[lacampbell]

How do most stack based VM represent instructions? When I went through a phase of writing VMs, the approach I used was to represent everything with a single byte. if a "push" byte was encountered, it would scan ahead 8 more instructions and construct an int. So it had the overhead of having to decode and encode actual data, but the instruction stream was very dense.

I imagine in the real world, they use something like

    union instruction_packet {
        int64 value;
        int8[8] instructions;
    }

Which would be less space efficient (when you hit a push instruction you'd need to move to the next packet, even if it was the first element of the array) but gets rid of the decoding/encoding problem.

[jcranmer]

The JVM uses an 8-bit opcode, of which 202 are defined. Some opcodes have implicit operands (e.g., iload_1, load the first local variable as integer on the stack or iconst_m1, push -1 on the stack), while others take usually an index that's usually 1 byte (or 2 byte for jump offsets)--although there's a wide instruction that makes the next instruction use 2-byte operands instead.

Instruction decoding for the entire JVM instruction set save tableswitch and lookupswitch amounted to about 50 lines of code, not counting the enum listing every opcode.

[lacampbell]

I more meant - what shape is in the instruction stream? Is it literally just a stream of individual bytes, that have to be decoded when pushing constants etc?

[jcranmer]

The Code attribute in the JVM spec consists of the number of local variable slots and the maximum stack depth, a byte array, and a collection of attributes to represent things like the stack map or exception handling tables.

Most of the opcodes have zero or one operands, usually a single byte (or two bytes with a prefix) that's an index into the local variable array or the constant pool. There's several ways to load constants: the integer constants -1 through 5, long constants 0 and 1, float and double 0, 1, and 2 all have 0-operand opcodes (e.g., iconst_0); there's an opcode to load a 1-byte immediate, another to load a two-byte immediate, and an opcode to load a constant in the constant pool (which can be a string, a Class<?> reference, an integer, long, double, or float).
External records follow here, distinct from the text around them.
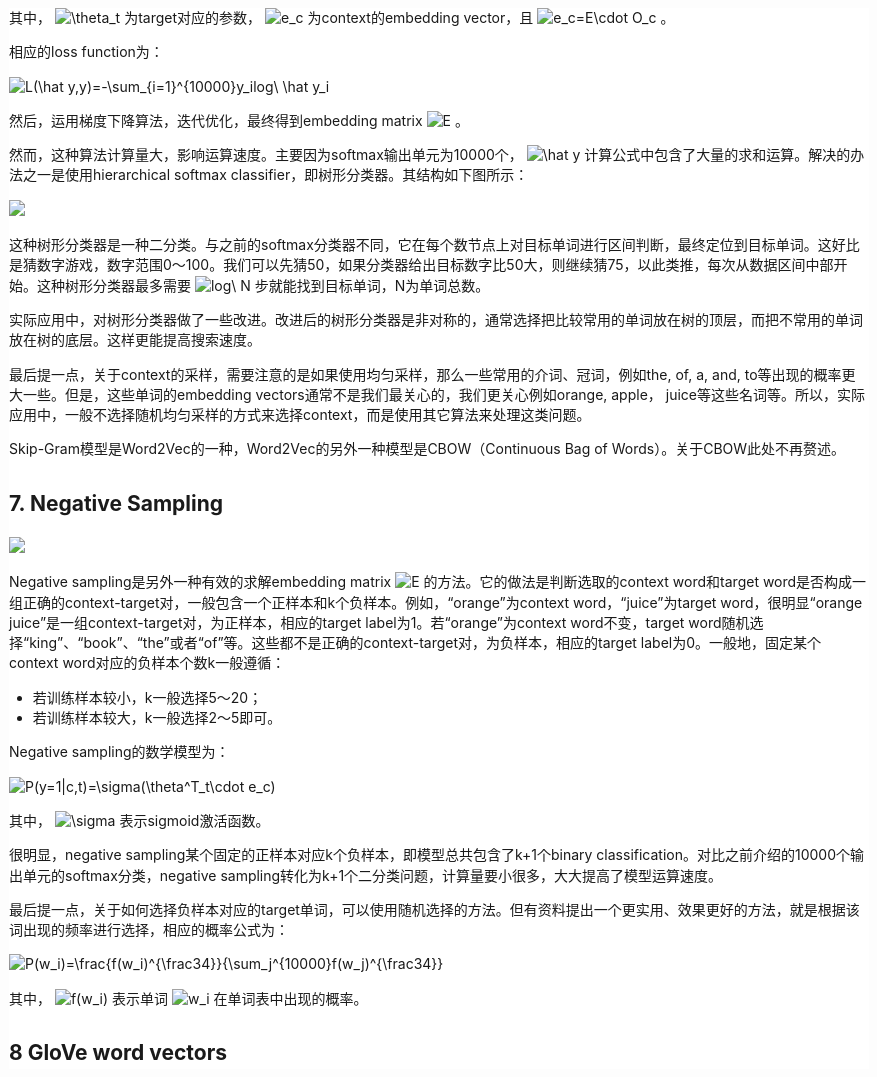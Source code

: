 其中， ![\theta_t](https://www.zhihu.com/equation?tex=%5Ctheta_t) 为target对应的参数， ![e_c](https://www.zhihu.com/equation?tex=e_c) 为context的embedding vector，且 ![e_c=E\cdot O_c](https://www.zhihu.com/equation?tex=e_c%3DE%5Ccdot+O_c) 。

相应的loss function为：

![L(\hat y,y)=-\sum_{i=1}^{10000}y_ilog\ \hat y_i](https://www.zhihu.com/equation?tex=L%28%5Chat+y%2Cy%29%3D-%5Csum_%7Bi%3D1%7D%5E%7B10000%7Dy_ilog%5C+%5Chat+y_i)

然后，运用梯度下降算法，迭代优化，最终得到embedding matrix ![E](https://www.zhihu.com/equation?tex=E) 。

然而，这种算法计算量大，影响运算速度。主要因为softmax输出单元为10000个， ![\hat y](https://www.zhihu.com/equation?tex=%5Chat+y) 计算公式中包含了大量的求和运算。解决的办法之一是使用hierarchical softmax classifier，即树形分类器。其结构如下图所示：

![](https://pic2.zhimg.com/80/v2-f0165754df2129d3c16088f5d4ca89da_hd.jpg)

这种树形分类器是一种二分类。与之前的softmax分类器不同，它在每个数节点上对目标单词进行区间判断，最终定位到目标单词。这好比是猜数字游戏，数字范围0～100。我们可以先猜50，如果分类器给出目标数字比50大，则继续猜75，以此类推，每次从数据区间中部开始。这种树形分类器最多需要 ![log\ N](https://www.zhihu.com/equation?tex=log%5C+N) 步就能找到目标单词，N为单词总数。

实际应用中，对树形分类器做了一些改进。改进后的树形分类器是非对称的，通常选择把比较常用的单词放在树的顶层，而把不常用的单词放在树的底层。这样更能提高搜索速度。

最后提一点，关于context的采样，需要注意的是如果使用均匀采样，那么一些常用的介词、冠词，例如the, of, a, and, to等出现的概率更大一些。但是，这些单词的embedding vectors通常不是我们最关心的，我们更关心例如orange, apple， juice等这些名词等。所以，实际应用中，一般不选择随机均匀采样的方式来选择context，而是使用其它算法来处理这类问题。

Skip-Gram模型是Word2Vec的一种，Word2Vec的另外一种模型是CBOW（Continuous Bag of Words）。关于CBOW此处不再赘述。

## **7\. Negative Sampling**

![](https://pic3.zhimg.com/80/v2-0a1aaf4a7a40b8d29d89d8e3baf4a0f3_hd.jpg)

Negative sampling是另外一种有效的求解embedding matrix ![E](https://www.zhihu.com/equation?tex=E) 的方法。它的做法是判断选取的context word和target word是否构成一组正确的context-target对，一般包含一个正样本和k个负样本。例如，“orange”为context word，“juice”为target word，很明显“orange juice”是一组context-target对，为正样本，相应的target label为1。若“orange”为context word不变，target word随机选择“king”、“book”、“the”或者“of”等。这些都不是正确的context-target对，为负样本，相应的target label为0。一般地，固定某个context word对应的负样本个数k一般遵循：

*   若训练样本较小，k一般选择5～20；
*   若训练样本较大，k一般选择2～5即可。

Negative sampling的数学模型为：

![P(y=1|c,t)=\sigma(\theta^T_t\cdot e_c)](https://www.zhihu.com/equation?tex=P%28y%3D1%7Cc%2Ct%29%3D%5Csigma%28%5Ctheta%5ET_t%5Ccdot+e_c%29)

其中， ![\sigma](https://www.zhihu.com/equation?tex=%5Csigma) 表示sigmoid激活函数。

很明显，negative sampling某个固定的正样本对应k个负样本，即模型总共包含了k+1个binary classification。对比之前介绍的10000个输出单元的softmax分类，negative sampling转化为k+1个二分类问题，计算量要小很多，大大提高了模型运算速度。

最后提一点，关于如何选择负样本对应的target单词，可以使用随机选择的方法。但有资料提出一个更实用、效果更好的方法，就是根据该词出现的频率进行选择，相应的概率公式为：

![P(w_i)=\frac{f(w_i)^{\frac34}}{\sum_j^{10000}f(w_j)^{\frac34}}](https://www.zhihu.com/equation?tex=P%28w_i%29%3D%5Cfrac%7Bf%28w_i%29%5E%7B%5Cfrac34%7D%7D%7B%5Csum_j%5E%7B10000%7Df%28w_j%29%5E%7B%5Cfrac34%7D%7D)

其中， ![f(w_i)](https://www.zhihu.com/equation?tex=f%28w_i%29) 表示单词 ![w_i](https://www.zhihu.com/equation?tex=w_i) 在单词表中出现的概率。

## **8 GloVe word vectors**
It should be noted that the JVM specifies a fixed big-endian format in its bytecode, and as a result, even the two-byte immediates are specified in the manual as two operands of a single byte each.

[gsg]

That's one possible design, but it's common to use a constant pool. Placing constants in the instruction stream is possible but awkward, since there is no guarantee that they are either aligned or of the right endianness (assuming you are trying to write a more or less portable system).

Constants that fit in a byte don't have this problem and can be easily placed in the instruction stream using dedicated byte constant instructions, sometimes including dedicated single-byte instructions for common constants like zero, one, etc.